___ Recorded data ___

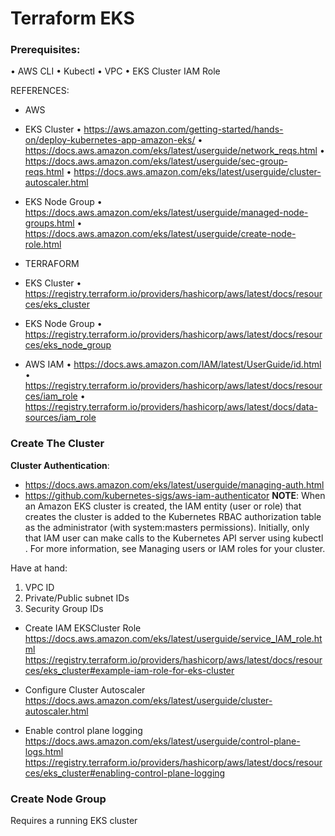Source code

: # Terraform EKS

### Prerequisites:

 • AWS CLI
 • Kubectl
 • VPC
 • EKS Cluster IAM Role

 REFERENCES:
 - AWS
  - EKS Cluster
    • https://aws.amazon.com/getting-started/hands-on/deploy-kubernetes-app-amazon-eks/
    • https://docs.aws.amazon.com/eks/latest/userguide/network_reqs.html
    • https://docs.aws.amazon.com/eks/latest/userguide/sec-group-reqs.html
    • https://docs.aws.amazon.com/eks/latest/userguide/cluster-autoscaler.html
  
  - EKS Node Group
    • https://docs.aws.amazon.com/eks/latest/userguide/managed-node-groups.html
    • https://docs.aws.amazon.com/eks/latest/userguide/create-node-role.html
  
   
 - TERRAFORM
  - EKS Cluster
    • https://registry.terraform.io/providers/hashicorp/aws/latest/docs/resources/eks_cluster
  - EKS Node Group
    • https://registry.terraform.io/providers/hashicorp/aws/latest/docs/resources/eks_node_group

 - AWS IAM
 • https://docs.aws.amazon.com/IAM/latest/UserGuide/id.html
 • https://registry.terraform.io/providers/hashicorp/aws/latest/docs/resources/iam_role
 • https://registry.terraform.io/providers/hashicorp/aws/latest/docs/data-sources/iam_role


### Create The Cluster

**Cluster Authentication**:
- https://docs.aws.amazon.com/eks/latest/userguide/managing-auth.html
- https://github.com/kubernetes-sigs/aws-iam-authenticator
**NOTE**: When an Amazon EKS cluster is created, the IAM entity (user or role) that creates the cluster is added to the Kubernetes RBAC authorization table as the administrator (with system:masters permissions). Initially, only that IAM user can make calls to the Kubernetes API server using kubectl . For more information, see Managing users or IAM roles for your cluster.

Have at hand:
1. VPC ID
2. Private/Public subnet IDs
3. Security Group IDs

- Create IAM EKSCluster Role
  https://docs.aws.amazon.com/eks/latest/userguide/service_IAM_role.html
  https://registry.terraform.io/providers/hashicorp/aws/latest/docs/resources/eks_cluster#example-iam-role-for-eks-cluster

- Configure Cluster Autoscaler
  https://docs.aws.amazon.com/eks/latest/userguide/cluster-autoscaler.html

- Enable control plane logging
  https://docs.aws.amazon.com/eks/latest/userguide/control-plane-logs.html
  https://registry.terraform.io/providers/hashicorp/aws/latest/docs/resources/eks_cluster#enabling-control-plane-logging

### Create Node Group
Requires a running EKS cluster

___

- [Work item]:
From the records above, reproduce exactly the lines from the one with "3. Security Group IDs" to the one with "- Configure Cluster Autoscaler", both included, and no others.

- [Output for this task]:
3. Security Group IDs

- Create IAM EKSCluster Role
  https://docs.aws.amazon.com/eks/latest/userguide/service_IAM_role.html
  https://registry.terraform.io/providers/hashicorp/aws/latest/docs/resources/eks_cluster#example-iam-role-for-eks-cluster

- Configure Cluster Autoscaler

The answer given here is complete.